§ **Input for this task**

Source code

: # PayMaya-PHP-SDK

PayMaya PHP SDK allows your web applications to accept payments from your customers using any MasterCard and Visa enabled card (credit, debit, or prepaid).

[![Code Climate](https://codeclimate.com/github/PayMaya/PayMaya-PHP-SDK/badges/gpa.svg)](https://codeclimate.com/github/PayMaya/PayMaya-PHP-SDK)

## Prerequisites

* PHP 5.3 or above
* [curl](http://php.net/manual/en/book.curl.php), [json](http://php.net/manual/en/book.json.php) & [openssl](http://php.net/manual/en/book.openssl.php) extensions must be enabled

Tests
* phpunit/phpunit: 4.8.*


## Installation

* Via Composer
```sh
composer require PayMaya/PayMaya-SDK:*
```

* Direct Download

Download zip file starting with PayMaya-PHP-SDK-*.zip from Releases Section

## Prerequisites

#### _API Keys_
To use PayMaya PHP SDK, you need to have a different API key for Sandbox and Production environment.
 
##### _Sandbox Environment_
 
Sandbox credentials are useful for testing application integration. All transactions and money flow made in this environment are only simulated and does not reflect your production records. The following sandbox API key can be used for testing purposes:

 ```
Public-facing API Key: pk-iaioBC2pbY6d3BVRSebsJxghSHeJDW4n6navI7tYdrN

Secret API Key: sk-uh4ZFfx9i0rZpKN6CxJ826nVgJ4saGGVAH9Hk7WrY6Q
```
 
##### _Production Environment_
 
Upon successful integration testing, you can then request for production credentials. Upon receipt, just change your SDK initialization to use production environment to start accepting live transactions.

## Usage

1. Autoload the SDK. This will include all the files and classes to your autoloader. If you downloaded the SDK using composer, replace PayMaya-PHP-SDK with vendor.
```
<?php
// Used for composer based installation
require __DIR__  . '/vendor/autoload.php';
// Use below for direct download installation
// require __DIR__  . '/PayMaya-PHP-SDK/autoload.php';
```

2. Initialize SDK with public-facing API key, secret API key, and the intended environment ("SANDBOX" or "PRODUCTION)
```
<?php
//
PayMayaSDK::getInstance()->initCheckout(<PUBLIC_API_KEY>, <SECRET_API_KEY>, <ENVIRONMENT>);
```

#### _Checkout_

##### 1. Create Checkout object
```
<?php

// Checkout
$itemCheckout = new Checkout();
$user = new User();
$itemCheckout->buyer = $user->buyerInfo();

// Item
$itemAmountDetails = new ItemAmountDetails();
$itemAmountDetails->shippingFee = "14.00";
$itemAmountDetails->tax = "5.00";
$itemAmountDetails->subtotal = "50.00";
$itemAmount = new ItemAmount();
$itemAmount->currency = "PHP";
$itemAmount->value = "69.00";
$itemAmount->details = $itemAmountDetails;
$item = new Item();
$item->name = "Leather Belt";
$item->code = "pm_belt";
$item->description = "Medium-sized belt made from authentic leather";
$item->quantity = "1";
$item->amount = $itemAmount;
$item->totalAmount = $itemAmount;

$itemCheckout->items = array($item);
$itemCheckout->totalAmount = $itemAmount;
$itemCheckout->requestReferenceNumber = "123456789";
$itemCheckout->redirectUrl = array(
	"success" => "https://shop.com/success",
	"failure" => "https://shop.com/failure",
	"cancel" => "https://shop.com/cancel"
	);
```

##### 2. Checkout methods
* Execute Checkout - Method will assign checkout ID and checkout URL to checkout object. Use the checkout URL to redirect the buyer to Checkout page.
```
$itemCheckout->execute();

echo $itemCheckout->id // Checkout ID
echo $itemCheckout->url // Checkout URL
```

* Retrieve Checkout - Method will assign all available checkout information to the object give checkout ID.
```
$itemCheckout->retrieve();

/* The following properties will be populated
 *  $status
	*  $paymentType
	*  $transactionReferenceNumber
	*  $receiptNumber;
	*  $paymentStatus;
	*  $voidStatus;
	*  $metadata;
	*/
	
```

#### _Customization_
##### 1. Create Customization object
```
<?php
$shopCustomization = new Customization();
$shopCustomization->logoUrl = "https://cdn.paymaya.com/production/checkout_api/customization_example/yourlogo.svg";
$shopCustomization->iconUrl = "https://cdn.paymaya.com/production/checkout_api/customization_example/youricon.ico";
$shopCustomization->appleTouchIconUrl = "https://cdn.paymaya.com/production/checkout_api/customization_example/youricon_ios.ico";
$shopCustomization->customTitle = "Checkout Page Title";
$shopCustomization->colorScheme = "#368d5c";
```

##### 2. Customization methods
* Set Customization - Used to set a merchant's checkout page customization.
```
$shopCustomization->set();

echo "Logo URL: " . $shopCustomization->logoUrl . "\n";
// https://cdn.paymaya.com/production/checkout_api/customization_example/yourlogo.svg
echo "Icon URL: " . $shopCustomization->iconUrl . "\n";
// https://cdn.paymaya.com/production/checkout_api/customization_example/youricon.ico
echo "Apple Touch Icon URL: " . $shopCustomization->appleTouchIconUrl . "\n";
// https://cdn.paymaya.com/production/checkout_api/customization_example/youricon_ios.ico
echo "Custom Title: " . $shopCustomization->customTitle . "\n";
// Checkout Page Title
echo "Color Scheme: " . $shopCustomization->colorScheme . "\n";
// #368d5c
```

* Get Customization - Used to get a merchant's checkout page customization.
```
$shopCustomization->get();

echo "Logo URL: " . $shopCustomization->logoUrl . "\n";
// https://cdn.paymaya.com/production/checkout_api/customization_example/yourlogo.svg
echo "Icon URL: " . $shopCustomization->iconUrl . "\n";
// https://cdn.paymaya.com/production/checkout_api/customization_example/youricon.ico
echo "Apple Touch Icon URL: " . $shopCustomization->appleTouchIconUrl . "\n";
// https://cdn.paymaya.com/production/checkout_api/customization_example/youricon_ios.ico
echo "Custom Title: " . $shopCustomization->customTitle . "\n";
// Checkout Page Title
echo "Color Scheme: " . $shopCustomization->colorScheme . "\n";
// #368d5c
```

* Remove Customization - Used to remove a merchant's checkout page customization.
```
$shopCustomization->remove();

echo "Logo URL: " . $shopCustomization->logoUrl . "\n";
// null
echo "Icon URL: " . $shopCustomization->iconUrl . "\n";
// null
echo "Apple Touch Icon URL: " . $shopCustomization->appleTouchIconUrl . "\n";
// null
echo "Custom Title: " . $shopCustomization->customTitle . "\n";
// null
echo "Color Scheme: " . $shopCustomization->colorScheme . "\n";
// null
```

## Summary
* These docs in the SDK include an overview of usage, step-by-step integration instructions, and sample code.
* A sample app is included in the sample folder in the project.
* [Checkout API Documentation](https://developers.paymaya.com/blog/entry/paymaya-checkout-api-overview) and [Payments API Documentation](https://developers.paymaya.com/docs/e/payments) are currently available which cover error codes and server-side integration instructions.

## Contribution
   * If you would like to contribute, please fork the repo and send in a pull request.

§ **Prompt**
Your response should be the count of lines in the material above that contain "from", with nothing added.

§ **Written response**
3